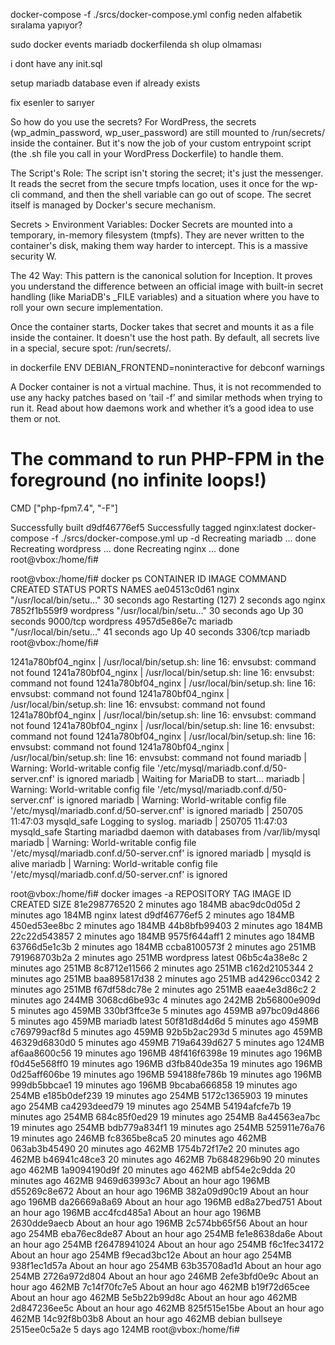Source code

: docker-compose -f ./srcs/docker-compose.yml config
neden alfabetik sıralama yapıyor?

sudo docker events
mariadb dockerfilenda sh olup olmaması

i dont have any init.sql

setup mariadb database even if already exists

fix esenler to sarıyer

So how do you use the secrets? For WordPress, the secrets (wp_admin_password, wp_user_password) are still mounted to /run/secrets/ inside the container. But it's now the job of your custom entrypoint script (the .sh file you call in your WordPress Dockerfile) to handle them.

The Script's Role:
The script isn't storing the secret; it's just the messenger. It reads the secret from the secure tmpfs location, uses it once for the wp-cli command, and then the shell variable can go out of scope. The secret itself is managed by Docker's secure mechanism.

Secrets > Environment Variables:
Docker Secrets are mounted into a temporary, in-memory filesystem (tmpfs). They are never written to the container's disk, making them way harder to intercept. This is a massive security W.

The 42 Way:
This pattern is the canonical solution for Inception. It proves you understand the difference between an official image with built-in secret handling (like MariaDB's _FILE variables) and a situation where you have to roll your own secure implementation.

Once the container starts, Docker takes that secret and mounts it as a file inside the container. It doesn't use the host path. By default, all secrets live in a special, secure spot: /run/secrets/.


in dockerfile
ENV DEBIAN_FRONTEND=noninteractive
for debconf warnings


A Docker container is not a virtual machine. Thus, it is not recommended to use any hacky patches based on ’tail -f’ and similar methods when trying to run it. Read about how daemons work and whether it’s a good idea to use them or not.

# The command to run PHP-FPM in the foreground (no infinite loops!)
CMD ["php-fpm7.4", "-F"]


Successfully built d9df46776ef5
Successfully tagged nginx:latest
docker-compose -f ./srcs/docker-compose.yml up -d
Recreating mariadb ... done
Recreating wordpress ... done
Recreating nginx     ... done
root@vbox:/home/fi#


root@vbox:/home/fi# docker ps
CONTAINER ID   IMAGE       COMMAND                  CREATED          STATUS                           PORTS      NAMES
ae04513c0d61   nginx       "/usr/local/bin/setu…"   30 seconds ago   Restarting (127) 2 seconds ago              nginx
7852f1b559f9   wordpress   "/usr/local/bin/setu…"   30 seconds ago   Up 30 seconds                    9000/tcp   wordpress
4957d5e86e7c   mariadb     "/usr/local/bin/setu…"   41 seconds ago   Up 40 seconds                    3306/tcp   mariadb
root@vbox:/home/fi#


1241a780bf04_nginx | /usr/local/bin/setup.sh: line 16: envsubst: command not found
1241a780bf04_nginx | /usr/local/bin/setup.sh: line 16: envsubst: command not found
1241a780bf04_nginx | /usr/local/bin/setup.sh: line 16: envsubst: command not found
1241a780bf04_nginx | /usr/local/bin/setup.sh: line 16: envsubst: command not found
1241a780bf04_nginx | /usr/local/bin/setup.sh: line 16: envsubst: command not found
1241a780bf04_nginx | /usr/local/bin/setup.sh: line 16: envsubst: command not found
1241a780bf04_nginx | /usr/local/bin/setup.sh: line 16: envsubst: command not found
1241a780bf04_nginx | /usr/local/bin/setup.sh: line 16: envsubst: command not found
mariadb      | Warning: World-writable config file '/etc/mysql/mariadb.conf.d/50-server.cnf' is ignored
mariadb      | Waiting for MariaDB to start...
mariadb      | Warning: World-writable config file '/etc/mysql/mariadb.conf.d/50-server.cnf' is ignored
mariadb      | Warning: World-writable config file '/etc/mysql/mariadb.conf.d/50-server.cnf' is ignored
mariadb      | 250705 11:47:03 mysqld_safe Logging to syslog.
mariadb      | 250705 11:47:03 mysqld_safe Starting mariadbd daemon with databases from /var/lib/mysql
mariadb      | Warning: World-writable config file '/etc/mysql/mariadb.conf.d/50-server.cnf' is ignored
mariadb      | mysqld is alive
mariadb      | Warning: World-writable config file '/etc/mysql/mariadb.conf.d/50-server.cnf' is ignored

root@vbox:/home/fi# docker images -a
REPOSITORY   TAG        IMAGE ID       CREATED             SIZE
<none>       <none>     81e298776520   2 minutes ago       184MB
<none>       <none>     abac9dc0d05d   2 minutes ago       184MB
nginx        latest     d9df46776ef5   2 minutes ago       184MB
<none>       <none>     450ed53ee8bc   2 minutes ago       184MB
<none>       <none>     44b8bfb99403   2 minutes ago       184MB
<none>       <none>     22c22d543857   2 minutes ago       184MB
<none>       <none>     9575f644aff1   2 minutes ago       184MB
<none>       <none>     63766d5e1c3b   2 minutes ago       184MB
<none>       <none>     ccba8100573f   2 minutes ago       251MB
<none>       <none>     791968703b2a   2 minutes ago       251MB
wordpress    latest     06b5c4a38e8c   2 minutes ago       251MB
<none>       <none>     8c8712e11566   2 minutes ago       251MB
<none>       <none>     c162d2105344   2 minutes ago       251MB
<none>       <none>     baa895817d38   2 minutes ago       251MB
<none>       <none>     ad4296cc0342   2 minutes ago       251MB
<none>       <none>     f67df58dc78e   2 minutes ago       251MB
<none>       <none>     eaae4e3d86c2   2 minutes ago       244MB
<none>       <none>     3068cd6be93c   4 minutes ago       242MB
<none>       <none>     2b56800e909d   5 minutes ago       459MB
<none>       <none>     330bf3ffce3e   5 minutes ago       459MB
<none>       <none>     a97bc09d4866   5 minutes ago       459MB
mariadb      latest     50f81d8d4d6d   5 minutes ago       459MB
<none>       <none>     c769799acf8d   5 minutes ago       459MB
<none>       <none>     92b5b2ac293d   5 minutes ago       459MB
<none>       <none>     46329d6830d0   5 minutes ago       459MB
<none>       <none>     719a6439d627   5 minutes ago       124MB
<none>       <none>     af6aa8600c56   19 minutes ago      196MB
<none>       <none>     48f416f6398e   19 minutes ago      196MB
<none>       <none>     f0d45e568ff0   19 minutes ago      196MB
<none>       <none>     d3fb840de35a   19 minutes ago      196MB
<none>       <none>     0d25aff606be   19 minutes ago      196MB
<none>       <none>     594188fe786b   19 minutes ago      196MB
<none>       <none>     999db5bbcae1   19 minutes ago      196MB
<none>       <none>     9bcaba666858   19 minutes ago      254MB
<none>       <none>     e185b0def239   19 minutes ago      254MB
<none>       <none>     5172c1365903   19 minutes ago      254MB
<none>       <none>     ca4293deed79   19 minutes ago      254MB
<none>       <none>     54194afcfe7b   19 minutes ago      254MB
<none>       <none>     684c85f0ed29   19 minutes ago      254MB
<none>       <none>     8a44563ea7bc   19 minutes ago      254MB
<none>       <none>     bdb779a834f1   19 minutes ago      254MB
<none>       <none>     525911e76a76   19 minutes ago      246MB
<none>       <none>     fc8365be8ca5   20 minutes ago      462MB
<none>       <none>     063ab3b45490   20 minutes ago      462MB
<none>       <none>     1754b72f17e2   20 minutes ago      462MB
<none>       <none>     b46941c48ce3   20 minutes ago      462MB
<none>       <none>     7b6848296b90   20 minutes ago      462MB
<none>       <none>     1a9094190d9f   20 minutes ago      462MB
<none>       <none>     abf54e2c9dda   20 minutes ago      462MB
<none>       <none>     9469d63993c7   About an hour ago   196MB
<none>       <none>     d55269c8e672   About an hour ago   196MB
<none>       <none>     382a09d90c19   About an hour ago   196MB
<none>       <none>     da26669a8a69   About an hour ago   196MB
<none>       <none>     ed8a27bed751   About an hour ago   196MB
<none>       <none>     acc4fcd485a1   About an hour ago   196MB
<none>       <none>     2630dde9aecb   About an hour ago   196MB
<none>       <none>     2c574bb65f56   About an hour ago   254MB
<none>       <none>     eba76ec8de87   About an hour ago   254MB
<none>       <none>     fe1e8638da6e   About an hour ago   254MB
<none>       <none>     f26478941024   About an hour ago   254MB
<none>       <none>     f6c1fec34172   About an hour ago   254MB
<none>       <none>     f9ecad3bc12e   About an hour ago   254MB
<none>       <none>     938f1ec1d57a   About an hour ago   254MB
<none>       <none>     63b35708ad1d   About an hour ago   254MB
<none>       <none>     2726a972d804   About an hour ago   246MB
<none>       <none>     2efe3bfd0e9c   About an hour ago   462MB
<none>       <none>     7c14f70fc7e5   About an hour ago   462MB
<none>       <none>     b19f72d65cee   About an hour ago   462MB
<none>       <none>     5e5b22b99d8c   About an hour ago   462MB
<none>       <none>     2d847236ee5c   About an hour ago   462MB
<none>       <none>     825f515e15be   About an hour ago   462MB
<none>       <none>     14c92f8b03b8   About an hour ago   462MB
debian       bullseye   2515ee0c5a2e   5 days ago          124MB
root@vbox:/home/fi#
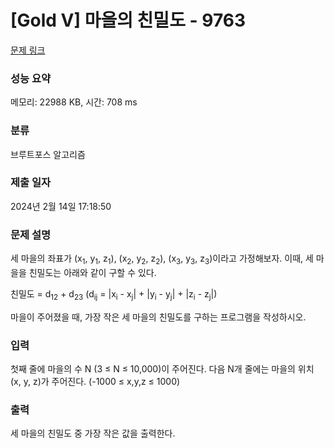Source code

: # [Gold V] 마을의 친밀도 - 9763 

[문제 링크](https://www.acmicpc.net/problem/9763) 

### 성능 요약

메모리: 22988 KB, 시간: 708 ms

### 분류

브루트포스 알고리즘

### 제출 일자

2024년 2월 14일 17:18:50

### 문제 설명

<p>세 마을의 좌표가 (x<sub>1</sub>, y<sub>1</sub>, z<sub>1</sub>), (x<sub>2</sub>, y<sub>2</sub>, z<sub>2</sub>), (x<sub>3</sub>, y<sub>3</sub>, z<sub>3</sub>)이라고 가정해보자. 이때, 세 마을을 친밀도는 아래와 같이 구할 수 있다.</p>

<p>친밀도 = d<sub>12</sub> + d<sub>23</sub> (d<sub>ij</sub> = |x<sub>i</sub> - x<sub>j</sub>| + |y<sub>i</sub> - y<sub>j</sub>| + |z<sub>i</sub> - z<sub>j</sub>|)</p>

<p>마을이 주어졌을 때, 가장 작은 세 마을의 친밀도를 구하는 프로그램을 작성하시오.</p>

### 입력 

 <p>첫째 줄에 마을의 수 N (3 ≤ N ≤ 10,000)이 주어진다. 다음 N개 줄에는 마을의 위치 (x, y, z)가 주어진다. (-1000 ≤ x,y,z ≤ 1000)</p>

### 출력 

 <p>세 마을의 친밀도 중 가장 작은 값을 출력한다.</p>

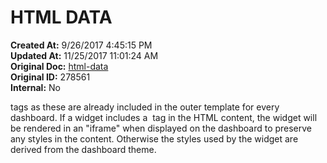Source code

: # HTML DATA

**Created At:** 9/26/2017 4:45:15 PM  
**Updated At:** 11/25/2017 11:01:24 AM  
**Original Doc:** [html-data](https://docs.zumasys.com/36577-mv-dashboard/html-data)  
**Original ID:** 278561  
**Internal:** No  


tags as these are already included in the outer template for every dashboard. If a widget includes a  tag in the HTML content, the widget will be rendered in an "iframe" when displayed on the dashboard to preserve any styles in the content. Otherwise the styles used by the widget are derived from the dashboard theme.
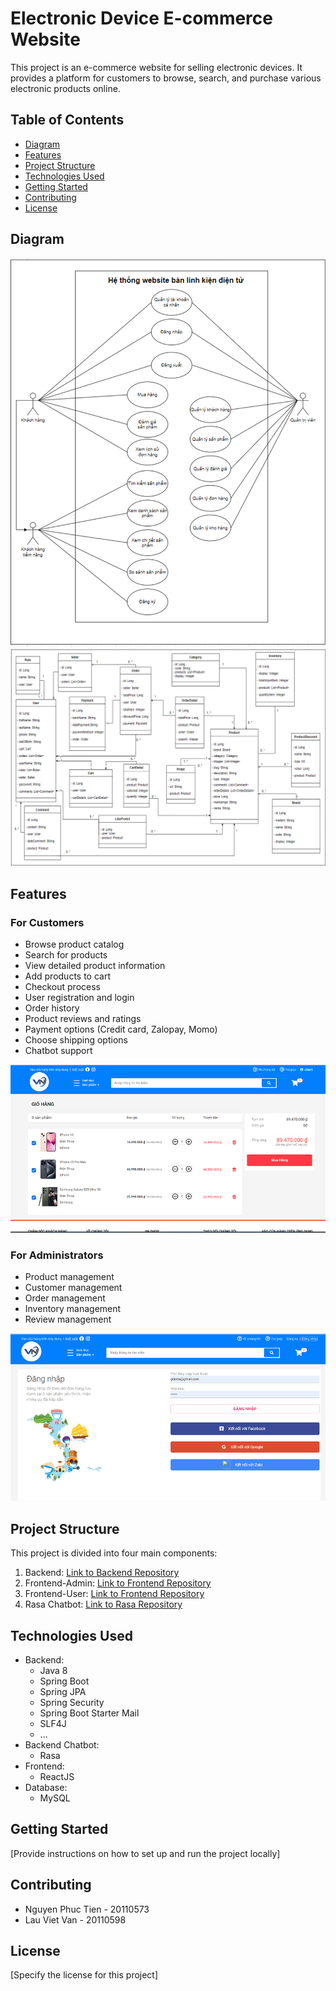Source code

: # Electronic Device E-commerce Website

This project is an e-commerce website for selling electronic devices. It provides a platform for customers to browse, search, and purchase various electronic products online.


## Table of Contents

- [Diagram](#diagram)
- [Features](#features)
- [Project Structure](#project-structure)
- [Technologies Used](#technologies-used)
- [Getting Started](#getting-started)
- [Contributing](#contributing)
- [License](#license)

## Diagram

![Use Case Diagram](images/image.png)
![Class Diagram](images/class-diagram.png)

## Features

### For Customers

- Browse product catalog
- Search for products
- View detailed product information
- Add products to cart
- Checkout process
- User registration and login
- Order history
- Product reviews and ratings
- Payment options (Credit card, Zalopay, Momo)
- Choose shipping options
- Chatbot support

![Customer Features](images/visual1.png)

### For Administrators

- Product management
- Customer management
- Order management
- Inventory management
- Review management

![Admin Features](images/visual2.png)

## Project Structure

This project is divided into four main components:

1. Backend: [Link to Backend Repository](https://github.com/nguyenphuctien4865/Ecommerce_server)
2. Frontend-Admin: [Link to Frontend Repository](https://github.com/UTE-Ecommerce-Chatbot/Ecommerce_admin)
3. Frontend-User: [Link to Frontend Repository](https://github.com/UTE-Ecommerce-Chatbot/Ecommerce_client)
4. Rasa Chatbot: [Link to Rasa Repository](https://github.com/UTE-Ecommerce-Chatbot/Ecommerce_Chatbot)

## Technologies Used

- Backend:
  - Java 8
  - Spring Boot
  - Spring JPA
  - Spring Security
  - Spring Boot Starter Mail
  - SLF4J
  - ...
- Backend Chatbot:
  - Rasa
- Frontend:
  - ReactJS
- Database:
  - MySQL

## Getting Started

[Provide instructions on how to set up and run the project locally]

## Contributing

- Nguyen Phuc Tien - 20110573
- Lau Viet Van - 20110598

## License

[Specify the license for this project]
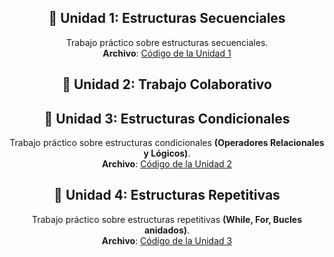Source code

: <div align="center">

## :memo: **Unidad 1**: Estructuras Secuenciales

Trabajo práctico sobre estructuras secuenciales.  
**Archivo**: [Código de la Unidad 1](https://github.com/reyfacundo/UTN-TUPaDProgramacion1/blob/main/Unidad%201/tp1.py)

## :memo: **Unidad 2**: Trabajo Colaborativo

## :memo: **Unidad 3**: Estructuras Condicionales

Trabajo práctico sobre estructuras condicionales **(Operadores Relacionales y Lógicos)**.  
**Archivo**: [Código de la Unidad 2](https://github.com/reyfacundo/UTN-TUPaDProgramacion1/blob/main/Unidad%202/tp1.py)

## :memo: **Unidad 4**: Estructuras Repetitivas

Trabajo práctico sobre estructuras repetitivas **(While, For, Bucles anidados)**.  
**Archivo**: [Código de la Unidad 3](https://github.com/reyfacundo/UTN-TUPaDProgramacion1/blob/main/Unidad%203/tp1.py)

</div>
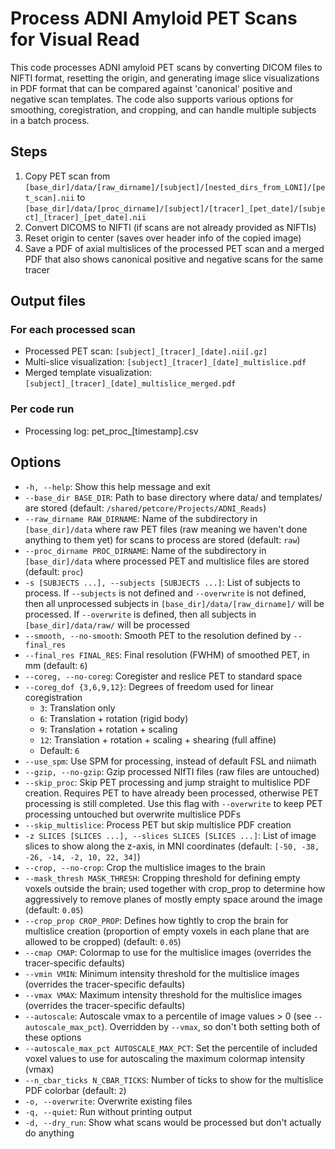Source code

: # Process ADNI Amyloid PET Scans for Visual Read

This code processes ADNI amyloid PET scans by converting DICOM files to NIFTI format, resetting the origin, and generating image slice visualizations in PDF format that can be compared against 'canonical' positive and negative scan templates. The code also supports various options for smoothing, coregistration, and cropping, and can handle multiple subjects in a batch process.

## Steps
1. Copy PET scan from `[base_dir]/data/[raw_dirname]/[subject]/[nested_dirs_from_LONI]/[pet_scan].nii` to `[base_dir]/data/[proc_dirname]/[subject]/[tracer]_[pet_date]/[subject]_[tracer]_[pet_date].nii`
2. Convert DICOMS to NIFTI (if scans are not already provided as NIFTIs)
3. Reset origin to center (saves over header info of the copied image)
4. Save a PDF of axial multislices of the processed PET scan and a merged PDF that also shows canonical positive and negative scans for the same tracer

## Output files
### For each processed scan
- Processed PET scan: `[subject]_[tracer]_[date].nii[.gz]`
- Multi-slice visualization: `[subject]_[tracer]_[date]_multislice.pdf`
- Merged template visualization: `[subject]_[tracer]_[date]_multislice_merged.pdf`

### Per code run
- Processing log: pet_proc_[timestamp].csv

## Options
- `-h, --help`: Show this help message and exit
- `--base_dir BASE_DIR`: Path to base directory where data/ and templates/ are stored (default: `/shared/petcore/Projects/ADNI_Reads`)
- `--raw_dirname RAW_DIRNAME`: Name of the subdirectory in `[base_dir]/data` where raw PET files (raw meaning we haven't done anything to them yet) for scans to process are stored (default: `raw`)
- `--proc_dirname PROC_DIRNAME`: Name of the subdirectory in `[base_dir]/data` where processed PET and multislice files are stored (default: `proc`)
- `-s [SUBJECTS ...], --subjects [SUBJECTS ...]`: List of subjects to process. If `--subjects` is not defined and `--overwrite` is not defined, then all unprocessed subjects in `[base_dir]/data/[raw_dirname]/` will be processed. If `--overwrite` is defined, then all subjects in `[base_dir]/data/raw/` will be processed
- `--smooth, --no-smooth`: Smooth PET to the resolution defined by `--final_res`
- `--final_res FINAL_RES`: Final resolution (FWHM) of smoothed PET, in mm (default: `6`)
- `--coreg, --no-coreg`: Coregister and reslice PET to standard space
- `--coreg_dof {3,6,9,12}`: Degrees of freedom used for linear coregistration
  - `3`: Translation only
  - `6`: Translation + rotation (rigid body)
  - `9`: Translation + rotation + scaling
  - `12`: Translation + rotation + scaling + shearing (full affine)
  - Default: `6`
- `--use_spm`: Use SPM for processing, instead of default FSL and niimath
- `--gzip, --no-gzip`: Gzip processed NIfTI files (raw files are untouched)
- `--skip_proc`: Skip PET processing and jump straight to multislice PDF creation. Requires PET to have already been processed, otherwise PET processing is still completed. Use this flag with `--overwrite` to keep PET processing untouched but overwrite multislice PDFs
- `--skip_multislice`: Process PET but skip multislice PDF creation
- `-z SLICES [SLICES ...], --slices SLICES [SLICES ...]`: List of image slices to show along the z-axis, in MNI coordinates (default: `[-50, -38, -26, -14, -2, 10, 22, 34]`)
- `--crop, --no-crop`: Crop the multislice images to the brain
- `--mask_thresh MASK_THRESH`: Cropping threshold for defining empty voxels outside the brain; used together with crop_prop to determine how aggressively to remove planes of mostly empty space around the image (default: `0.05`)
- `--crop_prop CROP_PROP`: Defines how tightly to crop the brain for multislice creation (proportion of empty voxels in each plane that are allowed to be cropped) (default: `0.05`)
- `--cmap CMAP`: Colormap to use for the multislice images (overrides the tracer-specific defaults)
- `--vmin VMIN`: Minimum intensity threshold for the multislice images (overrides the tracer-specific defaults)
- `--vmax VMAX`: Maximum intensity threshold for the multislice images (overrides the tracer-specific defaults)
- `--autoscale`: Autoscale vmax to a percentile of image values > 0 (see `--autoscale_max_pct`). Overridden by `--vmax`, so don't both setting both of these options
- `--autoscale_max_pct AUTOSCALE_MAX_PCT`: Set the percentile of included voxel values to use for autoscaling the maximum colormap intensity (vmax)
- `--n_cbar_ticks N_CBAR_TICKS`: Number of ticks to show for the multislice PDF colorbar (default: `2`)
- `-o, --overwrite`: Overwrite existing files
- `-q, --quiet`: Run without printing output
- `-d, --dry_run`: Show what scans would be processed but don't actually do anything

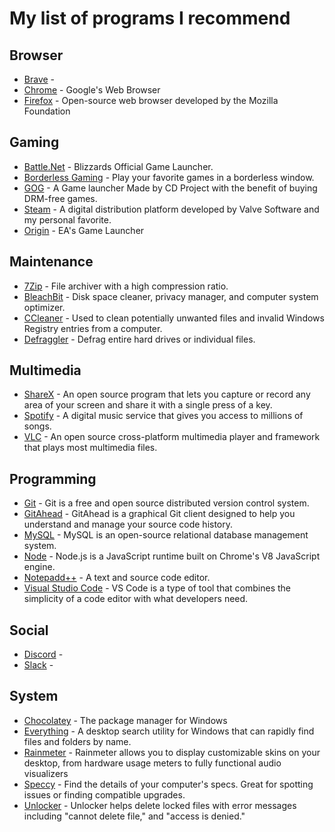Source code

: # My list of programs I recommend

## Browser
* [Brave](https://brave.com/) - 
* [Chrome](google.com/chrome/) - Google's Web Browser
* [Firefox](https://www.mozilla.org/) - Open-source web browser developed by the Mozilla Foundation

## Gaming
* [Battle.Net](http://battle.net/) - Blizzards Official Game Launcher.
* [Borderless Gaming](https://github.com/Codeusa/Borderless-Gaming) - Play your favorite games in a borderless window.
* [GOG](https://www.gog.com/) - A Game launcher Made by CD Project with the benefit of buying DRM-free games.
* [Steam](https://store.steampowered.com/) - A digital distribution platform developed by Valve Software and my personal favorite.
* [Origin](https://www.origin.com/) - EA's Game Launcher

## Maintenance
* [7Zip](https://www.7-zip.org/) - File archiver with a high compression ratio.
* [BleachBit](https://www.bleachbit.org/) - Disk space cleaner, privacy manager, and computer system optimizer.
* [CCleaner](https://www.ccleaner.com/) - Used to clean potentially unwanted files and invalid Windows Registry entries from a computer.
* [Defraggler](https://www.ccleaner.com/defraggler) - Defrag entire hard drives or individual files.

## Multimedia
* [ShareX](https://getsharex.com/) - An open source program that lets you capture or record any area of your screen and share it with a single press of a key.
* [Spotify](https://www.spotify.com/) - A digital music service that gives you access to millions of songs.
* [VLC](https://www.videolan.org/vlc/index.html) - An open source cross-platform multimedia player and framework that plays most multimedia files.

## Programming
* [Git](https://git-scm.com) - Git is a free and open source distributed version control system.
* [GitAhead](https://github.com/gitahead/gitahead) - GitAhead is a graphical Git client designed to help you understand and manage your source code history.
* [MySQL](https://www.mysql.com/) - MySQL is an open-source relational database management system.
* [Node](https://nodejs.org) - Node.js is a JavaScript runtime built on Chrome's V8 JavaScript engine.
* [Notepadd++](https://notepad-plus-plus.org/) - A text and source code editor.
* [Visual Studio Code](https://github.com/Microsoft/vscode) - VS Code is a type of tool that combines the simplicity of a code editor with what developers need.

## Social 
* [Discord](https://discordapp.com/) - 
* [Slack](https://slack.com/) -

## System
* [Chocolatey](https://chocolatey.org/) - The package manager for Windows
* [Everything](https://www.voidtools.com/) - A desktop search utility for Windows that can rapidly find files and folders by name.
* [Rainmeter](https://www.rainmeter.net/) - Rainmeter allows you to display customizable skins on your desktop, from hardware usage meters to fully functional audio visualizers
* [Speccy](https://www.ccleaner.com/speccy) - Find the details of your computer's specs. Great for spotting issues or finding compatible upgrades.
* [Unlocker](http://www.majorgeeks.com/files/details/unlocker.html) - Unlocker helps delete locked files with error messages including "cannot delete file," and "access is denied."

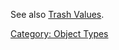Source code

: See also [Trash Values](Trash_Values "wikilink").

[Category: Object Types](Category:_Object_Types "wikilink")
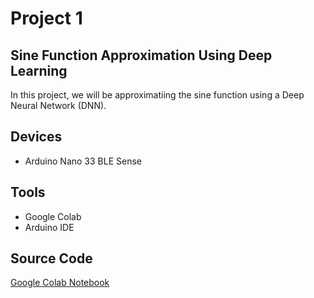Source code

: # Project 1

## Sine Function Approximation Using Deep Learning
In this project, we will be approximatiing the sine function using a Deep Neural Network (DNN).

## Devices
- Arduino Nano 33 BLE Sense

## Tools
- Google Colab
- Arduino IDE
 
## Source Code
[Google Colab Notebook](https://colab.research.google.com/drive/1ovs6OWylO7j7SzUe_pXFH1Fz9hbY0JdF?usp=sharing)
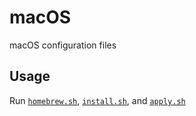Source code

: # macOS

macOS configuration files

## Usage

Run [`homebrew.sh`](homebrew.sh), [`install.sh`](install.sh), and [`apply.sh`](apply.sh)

= WHAT THE TASK REQUIRES =
Copy, word for word, the entries above from the first line to the line that holds "So how do you". Drop the pictures.

= TASK RESULT =
Source code

: docker-compose -f ./srcs/docker-compose.yml config
neden alfabetik sıralama yapıyor?

sudo docker events
mariadb dockerfilenda sh olup olmaması

i dont have any init.sql

setup mariadb database even if already exists

fix esenler to sarıyer

So how do you use the secrets? For WordPress, the secrets (wp_admin_password, wp_user_password) are still mounted to /run/secrets/ inside the container. But it's now the job of your custom entrypoint script (the .sh file you call in your WordPress Dockerfile) to handle them.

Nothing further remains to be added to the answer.